The following tasks generate an HTML field with table information and apply the Table Understanding enrichment to it for your collection automatically:

  • If you use the Smart Document Understanding tool to define a user-trained or pretrained SDU model, the Table Understanding enrichment is applied to the html field that is generated for the collection.

  • If you create a Document Retrieval for Contracts project type, a pretrained SDU model is applied to your collection automatically. As a result, the Table Understanding enrichment is applied to the html field that is generated for the collection.

    For more information, see Smart Document Understanding.

Before you begin

The documents in your collection must contain a field with HTML representations of your tables. This information often is stored in the html field. If your collection consists of CSV or JSON files, it might have a field other than the html field that contains table information in HTML format.

Applying the table understanding enrichment

You can apply the enrichment only to a field that contains an HTML representation of the table.

To apply the enrichment, complete the following steps:

  1. From the navigation pane, open the Manage collections page, and then click a collection to open it.

  2. Click the Enrichments tab.

  3. Find the Table Understanding enrichment.

  4. Select the html field from the field list.

    Choose the field that contains HTML representations of the tables.

After the enrichment is applied, you can get valid results when you submit queries that require Discovery to find information that is stored in tables.

A developer can query tables by using the API. For more information, see Query parameters.

For more information about how to apply the table understanding enrichment by using the API, see Applying enrichments by using the API.

Working with tabular data in Python

Use Text Extensions for Pandas, an open-source library from IBM, to read the tables that were parsed from documents in Discovery into pandas DataFrame objects. A pandas DataFrame is an object that represents two-dimensional tabular data in a form that can be transformed and manipulated for downstream analysis in Python.

For example, you can extract content from tables in many annual report documents and reconstruct it into a single table that includes multiyear data points of interest.

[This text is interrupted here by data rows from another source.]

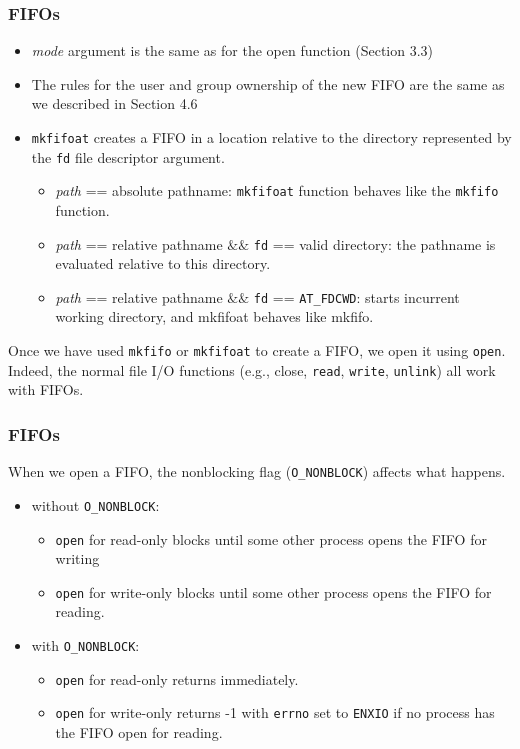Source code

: \documentclass[newPxFont,sthlmFooter,nooffset]{beamer}
\begin{document}
\begin{frame}[t]
  \frametitle{FIFOs}
\begin{itemize}
\item \textit{mode} argument is the same as for the open function (Section 3.3)
\item The rules for the user and group ownership of the new FIFO are the same as we described in Section 4.6
\item \texttt{mkfifoat} creates a FIFO in a location relative to the directory represented by the \texttt{fd} file descriptor argument.
{\footnotesize
  \begin{itemize}
  \item \textit{path} == absolute pathname: \texttt{mkfifoat} function behaves like the \texttt{mkfifo} function.
  \item \textit{path} == relative pathname $\&\&$ \texttt{fd} == valid directory: the pathname is evaluated relative to this directory.
  \item \textit{path} == relative pathname $\&\&$ \texttt{fd} == \texttt{AT\_FDCWD}: starts incurrent working directory, and mkfifoat behaves like mkfifo.
  \end{itemize}
}
\end{itemize}

Once we have used \texttt{mkfifo} or \texttt{mkfifoat} to create a FIFO, we open it using \texttt{open}. Indeed, the normal file I/O functions (e.g., close, \texttt{read}, \texttt{write}, \texttt{unlink}) all work with FIFOs.
\end{frame}


\begin{frame}[t]
  \frametitle{FIFOs}
When we open a FIFO, the nonblocking flag (\texttt{O\_NONBLOCK}) affects what happens.
\begin{itemize}
\item without \texttt{O\_NONBLOCK}:
  \begin{itemize}
  \item \texttt{open} for read-only blocks until some other process
    opens the FIFO for writing
  \item \texttt{open} for write-only blocks until some other process opens the FIFO for reading.
  \end{itemize}
\item with \texttt{O\_NONBLOCK}:
  \begin{itemize}
  \item  \texttt{open} for read-only returns immediately.
  \item \texttt{open} for write-only returns -1 with \texttt{errno} set to \texttt{ENXIO} if no process has the FIFO open for reading.
  \end{itemize}
\end{itemize}
\end{frame}
\end{document}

For more information, read the Structured Information Extraction from Tables in PDF Documents with Pandas and IBM Watson blog post on Medium.com.

Output schema

The output schema from the Table Understanding enrichment is as follows.

{
  "tables": [
    {
      "location" : {
        "begin" : int,
        "end" : int
      },
      "text": string,
      "section_title": {
        "text": string,
        "location": {
          "begin" : int,
          "end" : int
        }
      },
      "title": {
        "location": {
          "begin": int,
          "end": int,
        },
        "text": string
      },
      "table_headers" : [
        {
          "cell_id" : string,
          "location" : {
            "begin" : int,
            "end" : int
          },
          "text" : string,
          "row_index_begin" : int,
          "row_index_end" : int,
          "column_index_begin" : int,
          "column_index_end" : int
        },
        ...
      ],
      "column_headers" : [
        {
          "cell_id" : string,
          "location" : {
            "begin" : int,
            "end" : int
          },
          "text" : string,
          "text_normalized" : string,
          "row_index_begin" : int,
          "row_index_end" : int,
          "column_index_begin" : int,
          "column_index_end" : int
        },
        ...
      ],
      "row_headers" : [
        {
          "cell_id" : string,
          "location" : {
            "begin" : int,
            "end" : int
          },
          "text" : string,
          "text_normalized" : string,
          "row_index_begin" : int,
          "row_index_end" : int,
          "column_index_begin" : int,
          "column_index_end" : int
        },
        ...
      ],
      "body_cells" : [
        {
          "cell_id" : string,
          "location" : {
            "begin" : int,
            "end" : int
          },
          "text" : string,
          "row_index_begin" : int,
          "row_index_end" : int,
          "column_index_begin" : int,
          "column_index_end" : int,
          "row_header_ids": [ string ],
          "row_header_texts": [ string ],
          "row_header_texts_normalized": [ string ],
          "column_header_ids": [ string ],
          "column_header_texts": [ string ],
          "column_header_texts_normalized": [ string ],
          "attributes" : [
             {
               "type" : string,
               "text" : string,
               "location" : {
                 "begin" : int,
                 "end" : int
               }
             },
             ...
           ]
        },
        ...
      ],
      "key_value_pairs": [
        {
          "key": {
            "cell_id": string,
            "location": {
              "begin": int,
              "end": int
            },
            "text": string
          },
          "value": [{
            "cell_id": string,
            "location": {
              "begin": int,
              "end": int
            },
            "text": string
          },
          ...
          ]
        },
        ...
      ],
      "contexts": [
        {
          "text": string,
          "location": {
            "begin": int,
            "end": int
          }
        },
        ...
      ]
    }
  ]
}

Schema arrangement

The schema is arranged as follows.

  • tables: An array that defines the tables that are identified in the input document.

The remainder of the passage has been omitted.